Philip Tetlock and Dan Gardner.
Liberals had good reason to be delighted with the presidential election of 2012.
Not only did most polls accurately foresee a victory for Barack Obama, the poll-based analysis of Nate Silver and others proved to be spot-on. Conservative pundits were humiliated. All their detailed explanations for why a Romney victory was coming, all their careful dissection of polling methodologies, their talk of data bias, of unquantifiable factors, of gut feelings -- it all looked foolish when the votes were counted.
For liberals, it was hard not to gloat. "Let conservatives listen to people with 'gut feelings,' and vibration sensibilities," wrote liberal blogger Markos Moulitsas. "We'll stick to arithmetic." Conservatives are ideologically blinkered. Conservatives are anti-science, anti-evidence, anti-reason. Conservatives are so unlike liberals.
Liberals are smart and reality-based and would never fall for the sort of delusions that befuddled conservatives in the weeks leading up to the election.
For liberals, that's a pleasant conclusion. But it's wrong. And it's dangerous.
In a classic study published in 1979, psychologists Charles Lord, Lee Ross, and Mark Lepper carefully selected a group of 48 university students. Half were chosen because they supported capital punishment and believed it was an effective deterrent against crime. The other half felt the opposite.

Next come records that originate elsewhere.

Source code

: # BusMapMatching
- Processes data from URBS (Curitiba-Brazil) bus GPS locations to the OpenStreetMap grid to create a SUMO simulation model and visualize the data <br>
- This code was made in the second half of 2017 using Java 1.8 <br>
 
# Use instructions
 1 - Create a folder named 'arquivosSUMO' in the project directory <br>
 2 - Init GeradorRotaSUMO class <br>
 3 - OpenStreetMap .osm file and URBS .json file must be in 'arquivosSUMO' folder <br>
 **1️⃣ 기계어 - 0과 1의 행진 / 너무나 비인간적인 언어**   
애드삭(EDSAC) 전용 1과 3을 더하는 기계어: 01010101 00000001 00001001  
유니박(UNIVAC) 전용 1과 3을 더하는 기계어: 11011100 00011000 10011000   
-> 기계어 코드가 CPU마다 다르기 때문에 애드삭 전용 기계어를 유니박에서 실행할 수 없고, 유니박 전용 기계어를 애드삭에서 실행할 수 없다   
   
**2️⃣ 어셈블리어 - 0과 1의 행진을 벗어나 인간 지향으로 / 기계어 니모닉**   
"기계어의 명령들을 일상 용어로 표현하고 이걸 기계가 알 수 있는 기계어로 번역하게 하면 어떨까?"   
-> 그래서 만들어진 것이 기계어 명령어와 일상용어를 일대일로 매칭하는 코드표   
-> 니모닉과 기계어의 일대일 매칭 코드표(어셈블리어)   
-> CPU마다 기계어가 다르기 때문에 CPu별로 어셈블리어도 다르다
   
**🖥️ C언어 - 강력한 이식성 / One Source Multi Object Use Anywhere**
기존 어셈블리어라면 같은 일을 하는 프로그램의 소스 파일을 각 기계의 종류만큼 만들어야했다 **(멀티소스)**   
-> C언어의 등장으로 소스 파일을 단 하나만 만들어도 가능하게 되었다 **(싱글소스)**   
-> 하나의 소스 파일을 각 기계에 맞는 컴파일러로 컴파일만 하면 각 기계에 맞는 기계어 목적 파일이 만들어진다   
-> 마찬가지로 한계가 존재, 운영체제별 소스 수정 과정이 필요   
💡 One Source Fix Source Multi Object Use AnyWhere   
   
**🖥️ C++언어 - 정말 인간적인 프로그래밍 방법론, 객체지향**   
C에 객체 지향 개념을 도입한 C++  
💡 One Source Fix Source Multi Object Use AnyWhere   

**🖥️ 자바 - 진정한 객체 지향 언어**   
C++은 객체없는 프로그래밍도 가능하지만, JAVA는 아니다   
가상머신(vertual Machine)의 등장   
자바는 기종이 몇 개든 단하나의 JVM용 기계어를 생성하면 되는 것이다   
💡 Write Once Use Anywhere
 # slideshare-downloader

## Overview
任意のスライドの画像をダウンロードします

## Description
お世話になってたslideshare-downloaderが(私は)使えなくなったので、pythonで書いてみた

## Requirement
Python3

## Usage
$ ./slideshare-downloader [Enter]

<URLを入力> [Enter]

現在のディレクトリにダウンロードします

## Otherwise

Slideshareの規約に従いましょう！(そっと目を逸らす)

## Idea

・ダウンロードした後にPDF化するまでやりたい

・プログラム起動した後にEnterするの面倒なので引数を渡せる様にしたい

The researchers asked the students to read a summary of what the researchers said was a randomly selected study. For example, one read: "Kroner and Phillips (1977) compared murder rtates for the year before and after adoption of capital punishment in 14 states. In 11 of the 14 states, murder rates were lower after adoption of the death penalty. This research supports the deterrent effect of the death penalty."
They were then asked to indicate whether they were now more or less opposed to capital punishment and whether they were more or less convinced that capital punishment deters crime.
The students were then given detailed information about the study, its methodology, criticisms of the methodology, and the author's responses to the criticisms. And again the students were asked: Are you now more or less opposed to capital punishment? Are you now more or less convinced that capital punishment deters crime?
The whole procedure was then repeated with a second study.
In reality, the studies weren't randomly selected. One supported the efficacy of capital punishment, one didn't. And the studies were fakes. The researchers carefully composed them, and arranged their presentation, so they were counter-balanced: same methodologies, same criticisms, same rebuttals. Only the conclusions varied.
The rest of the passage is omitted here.